▶ [Work to be completed] Please give an exact transcription of the lines below, from the one that contains "Hay una sola" to the very last, with no other lines.

[Stored data entries]
*** Begin section ***
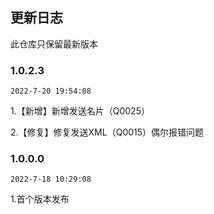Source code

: ## 更新日志

此仓库只保留最新版本

### 1.0.2.3

`2022-7-20 19:54:08`

1.【新增】新增发送名片（Q0025）

2.【修复】修复发送XML（Q0015）偶尔报错问题

### 1.0.0.0

`2022-7-18 10:29:08`

1.首个版本发布
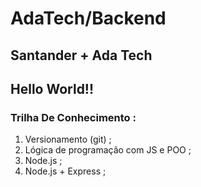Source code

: # AdaTech/Backend

## Santander + Ada Tech

## Hello World!!

### Trilha De Conhecimento :

1. Versionamento (git) ;
2. Lógica de programação com JS e POO ;
3. Node.js ;
4. Node.js + Express ;
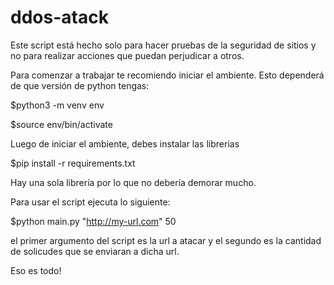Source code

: # ddos-atack
Este script está hecho solo para hacer pruebas de la seguridad de sitios y no para realizar acciones que puedan perjudicar a otros.

Para comenzar a trabajar te recomiendo iniciar el ambiente. Esto dependerá de que versión de python tengas:

$python3 -m venv env

$source env/bin/activate

Luego de iniciar el ambiente, debes instalar las librerias

$pip install -r requirements.txt

Hay una sola librería por lo que no debería demorar mucho.

Para usar el script ejecuta lo siguiente:

$python main.py "http://my-url.com" 50

el primer argumento del script es la url a atacar y el segundo es la cantidad de solicudes que se enviaran a dicha url.

Eso es todo!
*** End section ***
▶ [Finished exercise]
Hay una sola librería por lo que no debería demorar mucho.

Para usar el script ejecuta lo siguiente:

$python main.py "http://my-url.com" 50

el primer argumento del script es la url a atacar y el segundo es la cantidad de solicudes que se enviaran a dicha url.

Eso es todo!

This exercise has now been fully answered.